Trump strikes me as a dangerous demagogue whose fascist presidency could bring harm to millions of people here at home and abroad, and should he actually win the White House and I had done nothing at all to try to prevent that, I probably would regret it.
(The only thing that I really could do to help prevent a President Trump, given the restrictions on my free time and energy [and given the fact that no, I won’t make phone calls to voters in other states, as I hate receiving political phone calls myself], is to give Billary money; she doesn’t need my vote, since she essentially has won my state already.)
So I’m hoping that Trump doesn’t creep up in fivethirtyeight.com’s presidential probability report, such as to, say, more than 40 percent, because I’ve been happy that I haven’t given Billary a penny, and I don’t want that happiness to end.
*Indeed, the third-party candidates are polling better this presidential election cycle than they have in a long time. Per Real Clear Politics’ averages of recent nationwide polls in a four-way presidential race, the Libertarians’ Gary Johnson right now has 9 percent and the Green’s Jill Stein has 3.3 percent.
Independent presidential candidate Ross Perot won almost 19 percent of the popular vote in the 1992 election.
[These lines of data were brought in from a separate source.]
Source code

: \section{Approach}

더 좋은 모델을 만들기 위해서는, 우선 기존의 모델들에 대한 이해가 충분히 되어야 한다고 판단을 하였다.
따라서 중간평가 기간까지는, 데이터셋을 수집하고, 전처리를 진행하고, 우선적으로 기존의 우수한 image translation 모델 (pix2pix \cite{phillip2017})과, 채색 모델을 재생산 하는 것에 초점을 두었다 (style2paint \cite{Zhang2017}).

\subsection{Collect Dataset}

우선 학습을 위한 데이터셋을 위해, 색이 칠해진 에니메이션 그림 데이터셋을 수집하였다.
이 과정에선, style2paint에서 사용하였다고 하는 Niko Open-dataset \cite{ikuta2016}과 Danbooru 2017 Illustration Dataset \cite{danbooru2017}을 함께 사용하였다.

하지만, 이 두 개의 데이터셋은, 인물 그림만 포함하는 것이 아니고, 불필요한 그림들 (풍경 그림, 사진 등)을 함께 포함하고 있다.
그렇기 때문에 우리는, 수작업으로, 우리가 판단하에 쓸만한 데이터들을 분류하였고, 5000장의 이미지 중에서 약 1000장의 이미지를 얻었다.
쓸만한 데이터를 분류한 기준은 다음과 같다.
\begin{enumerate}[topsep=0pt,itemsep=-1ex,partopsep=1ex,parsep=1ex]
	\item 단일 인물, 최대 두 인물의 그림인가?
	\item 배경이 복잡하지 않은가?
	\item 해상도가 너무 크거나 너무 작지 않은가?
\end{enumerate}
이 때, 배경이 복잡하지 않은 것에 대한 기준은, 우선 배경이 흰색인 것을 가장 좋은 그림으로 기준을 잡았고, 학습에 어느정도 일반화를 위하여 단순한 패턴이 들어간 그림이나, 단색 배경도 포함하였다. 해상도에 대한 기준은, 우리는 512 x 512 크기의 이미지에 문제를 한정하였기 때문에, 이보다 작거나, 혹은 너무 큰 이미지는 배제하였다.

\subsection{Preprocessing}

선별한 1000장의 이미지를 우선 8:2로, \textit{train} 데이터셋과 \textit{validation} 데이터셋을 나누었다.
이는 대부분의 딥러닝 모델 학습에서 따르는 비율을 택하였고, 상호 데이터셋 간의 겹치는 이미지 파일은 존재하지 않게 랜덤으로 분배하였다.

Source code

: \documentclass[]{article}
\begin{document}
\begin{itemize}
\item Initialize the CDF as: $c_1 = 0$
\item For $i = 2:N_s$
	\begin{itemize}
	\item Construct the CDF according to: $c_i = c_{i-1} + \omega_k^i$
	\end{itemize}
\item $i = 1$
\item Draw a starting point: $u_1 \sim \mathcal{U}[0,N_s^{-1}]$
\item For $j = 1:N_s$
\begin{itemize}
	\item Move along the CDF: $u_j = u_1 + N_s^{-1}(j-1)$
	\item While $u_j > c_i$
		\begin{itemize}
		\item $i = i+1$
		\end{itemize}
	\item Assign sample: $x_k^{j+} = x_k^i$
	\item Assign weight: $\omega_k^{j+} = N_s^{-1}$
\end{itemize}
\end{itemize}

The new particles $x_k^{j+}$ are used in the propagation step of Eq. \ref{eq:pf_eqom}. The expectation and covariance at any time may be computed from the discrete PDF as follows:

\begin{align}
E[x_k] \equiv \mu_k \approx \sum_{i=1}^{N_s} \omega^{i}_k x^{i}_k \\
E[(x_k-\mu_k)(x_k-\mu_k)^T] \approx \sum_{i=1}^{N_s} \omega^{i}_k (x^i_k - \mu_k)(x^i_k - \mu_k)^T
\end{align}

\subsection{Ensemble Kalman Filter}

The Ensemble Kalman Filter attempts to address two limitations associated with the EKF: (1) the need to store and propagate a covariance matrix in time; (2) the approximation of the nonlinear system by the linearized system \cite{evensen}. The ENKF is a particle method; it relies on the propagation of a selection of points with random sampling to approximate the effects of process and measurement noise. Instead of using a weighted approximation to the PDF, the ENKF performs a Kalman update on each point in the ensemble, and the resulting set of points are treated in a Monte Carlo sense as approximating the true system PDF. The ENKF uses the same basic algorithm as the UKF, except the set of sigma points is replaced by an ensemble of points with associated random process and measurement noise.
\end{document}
I still maintain that Perot, being right of center, siphoned more votes from incumbent George H. W. Bush than from Bill Clinton, and that thus if it weren’t for Perot, Bill Clinton probably wouldn’t have won the presidency in 1992.
Bill Clinton first won the White House only on a plurality, by the way — he won only 43 percent of the popular vote in the 1992 three-way presidential race.
Billary Clinton isn’t doing even that well in RCP’s averages of recent nationwide polls in a four-way presidential race: She garners only 41.2 percent to Trump’s 39.1 percent (and again, in that four-way race Gary Johnson garners 9 percent and Jill Stein garners 3.3 percent).
Johnson, I surmise, is siphoning more votes from Trump than from Billary — the Libertarians (and Perot was Libertarian-ish) aren’t centrist but are right of center — but, I surmise, not to the point that Ross Perot siphoned votes from George H. W. Bush.
If Billary wins the White House, she most likely won’t do it with even 50.0 percent of the popular vote, and she’ll be weak from Day One.
P.S. In my lifetime of almost five decades, only two presidents won the White House on only a plurality: Richard Nixon in 1968 and Bill Clinton in 1992. Bill Clinton’s re-election in 1996 also was only a plurality (although a stronger one than in 1992), by the way.
P.P.S. Politico lists the “battleground states” as Colorado, Florida, Iowa, Michigan, Nevada, New Hampshire, North Carolina, Ohio, Pennsylvania, Virginia and Wisconsin.
That list of 11 states mostly coincides with fivethirtyeight.com’s list of “tipping-point” states above.
For the most part, I’d say that if your state appears on either list (most of the states cited appear on both lists), you probably strongly should consider voting for Billary (while holding your nose after having taken an anti-emetic, if necessary) in order to block Trump.
I’m not voting for Billary because my not voting for her won’t help Trump at all. (If you actually believe that the U.S. president is chosen by the popular vote, please educate yourself on the Electoral College.)
And I still maintain that Bernie Sanders was the stronger of the two Democratic candidates to go up against Trump, and that the Democratic Party made a big fucking mistake by making Billary its nominee.
Of course, I don’t blame the primary voters and caucus-goers entirely for that; there was, after all, a lot of corruption within the calcified, obsolete Democratic National Committee to ensure that Billary won the pageant.